Show HN: Small todo app with create-react-kotlin-app - cnguy
https://github.com/cnguy/kotlin-react-todos
======
cnguy
Hi all! This is my first post on this account.

Here is a small todo app I wanted to share for anyone looking into Kotlin /
React. Note that it doesn't implement the MVC part of todomvc, the
localstorage, and the router components. Those are todos (we'll see :).. I
have local code that implements those features though, but that's a WIP).
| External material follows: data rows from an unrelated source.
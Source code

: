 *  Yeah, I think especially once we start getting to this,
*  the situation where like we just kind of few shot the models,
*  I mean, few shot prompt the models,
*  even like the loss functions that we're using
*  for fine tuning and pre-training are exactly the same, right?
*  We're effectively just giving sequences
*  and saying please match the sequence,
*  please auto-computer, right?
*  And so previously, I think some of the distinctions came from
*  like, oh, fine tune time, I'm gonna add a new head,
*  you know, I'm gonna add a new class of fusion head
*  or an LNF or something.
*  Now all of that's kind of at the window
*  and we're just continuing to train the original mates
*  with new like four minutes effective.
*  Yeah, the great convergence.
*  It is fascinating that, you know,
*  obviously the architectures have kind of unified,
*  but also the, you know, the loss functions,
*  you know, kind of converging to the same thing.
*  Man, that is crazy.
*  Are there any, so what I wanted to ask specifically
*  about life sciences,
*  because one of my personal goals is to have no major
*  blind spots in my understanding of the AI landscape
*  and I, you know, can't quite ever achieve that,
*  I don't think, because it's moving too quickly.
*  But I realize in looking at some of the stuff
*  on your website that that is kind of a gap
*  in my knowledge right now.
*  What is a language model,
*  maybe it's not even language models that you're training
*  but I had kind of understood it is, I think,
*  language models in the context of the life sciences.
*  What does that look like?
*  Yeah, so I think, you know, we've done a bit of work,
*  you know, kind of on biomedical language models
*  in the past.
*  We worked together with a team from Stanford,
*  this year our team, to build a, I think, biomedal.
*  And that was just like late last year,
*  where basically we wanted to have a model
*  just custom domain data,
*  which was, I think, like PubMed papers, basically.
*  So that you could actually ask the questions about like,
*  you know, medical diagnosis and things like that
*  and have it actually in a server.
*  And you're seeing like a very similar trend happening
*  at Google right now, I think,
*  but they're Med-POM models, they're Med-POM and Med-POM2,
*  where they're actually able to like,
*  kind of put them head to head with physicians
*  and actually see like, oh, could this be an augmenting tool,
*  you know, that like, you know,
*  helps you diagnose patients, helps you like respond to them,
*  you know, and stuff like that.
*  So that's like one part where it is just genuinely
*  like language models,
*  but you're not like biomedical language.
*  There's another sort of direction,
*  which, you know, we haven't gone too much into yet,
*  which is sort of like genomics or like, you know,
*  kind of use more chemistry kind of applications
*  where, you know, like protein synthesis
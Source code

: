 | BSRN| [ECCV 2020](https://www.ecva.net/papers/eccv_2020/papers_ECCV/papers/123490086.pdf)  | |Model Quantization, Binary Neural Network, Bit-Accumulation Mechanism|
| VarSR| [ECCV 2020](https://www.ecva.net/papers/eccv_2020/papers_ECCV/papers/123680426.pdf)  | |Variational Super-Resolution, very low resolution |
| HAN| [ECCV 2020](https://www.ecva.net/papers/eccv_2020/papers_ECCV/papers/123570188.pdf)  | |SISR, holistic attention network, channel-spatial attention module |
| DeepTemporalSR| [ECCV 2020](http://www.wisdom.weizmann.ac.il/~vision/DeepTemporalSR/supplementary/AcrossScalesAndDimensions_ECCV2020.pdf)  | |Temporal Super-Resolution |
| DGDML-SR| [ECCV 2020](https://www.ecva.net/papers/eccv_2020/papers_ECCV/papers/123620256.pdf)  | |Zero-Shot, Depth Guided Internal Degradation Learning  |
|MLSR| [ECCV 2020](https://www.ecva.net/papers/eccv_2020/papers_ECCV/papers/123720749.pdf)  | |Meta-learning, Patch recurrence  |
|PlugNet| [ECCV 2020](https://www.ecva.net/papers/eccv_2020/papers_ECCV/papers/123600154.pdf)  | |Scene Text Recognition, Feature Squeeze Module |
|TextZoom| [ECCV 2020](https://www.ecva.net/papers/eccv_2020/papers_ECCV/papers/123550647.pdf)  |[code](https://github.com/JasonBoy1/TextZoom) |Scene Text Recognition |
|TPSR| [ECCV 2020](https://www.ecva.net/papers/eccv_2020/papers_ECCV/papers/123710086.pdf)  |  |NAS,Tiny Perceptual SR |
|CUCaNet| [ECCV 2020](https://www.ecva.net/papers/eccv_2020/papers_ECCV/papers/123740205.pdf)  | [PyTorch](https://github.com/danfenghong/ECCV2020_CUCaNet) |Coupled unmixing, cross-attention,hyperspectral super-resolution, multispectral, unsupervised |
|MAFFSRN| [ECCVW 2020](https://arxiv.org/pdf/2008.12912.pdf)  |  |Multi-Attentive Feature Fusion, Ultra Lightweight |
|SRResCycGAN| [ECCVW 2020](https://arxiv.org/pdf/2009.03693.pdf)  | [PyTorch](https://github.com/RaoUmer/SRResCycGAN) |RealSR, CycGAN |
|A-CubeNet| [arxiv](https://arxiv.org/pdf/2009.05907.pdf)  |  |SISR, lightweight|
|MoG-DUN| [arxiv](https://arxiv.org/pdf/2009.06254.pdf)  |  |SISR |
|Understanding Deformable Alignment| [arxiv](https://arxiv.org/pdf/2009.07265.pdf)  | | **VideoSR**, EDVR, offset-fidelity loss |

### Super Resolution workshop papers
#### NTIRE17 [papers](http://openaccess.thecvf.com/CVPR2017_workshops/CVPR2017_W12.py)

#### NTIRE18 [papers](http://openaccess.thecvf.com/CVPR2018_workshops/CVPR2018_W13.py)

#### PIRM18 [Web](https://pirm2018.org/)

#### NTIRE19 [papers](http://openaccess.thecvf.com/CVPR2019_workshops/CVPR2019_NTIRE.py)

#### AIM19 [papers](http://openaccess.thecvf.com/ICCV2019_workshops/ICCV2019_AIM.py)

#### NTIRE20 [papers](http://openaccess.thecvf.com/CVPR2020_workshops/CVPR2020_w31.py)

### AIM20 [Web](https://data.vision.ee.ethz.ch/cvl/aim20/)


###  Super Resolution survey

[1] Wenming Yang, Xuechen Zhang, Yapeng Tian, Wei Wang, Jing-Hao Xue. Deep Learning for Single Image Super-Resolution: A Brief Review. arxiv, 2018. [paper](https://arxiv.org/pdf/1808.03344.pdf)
Some thoughts as a student dev with some JavaScript experience:

I found that it was really easy to get into Kotlin + React (from a JavaScript
perspective) compared to other alternatives (Reason/Scala/etc) not only
because the language is really concise/expressive/simple/easy-to-learn, but
also because it didn't add unfamiliar tools. create-react-kotlin-app allowed
me to use the same workflow I already use (npm/yarn/package.json) and also of
course get the same create-react-app benefits (psuedo-hot-reloading, no
configs early on, production build) I'm used to.

I'm open to all advice as I'm still very new to Kotlin. I'm sure there are
tons of things I could have done better (I was mostly writing code based on
the HTML structure produced by other demos -- code can definitely be
improved). One goal was to keep everything immutable.

All build instructions and stuffs are included in the README.md.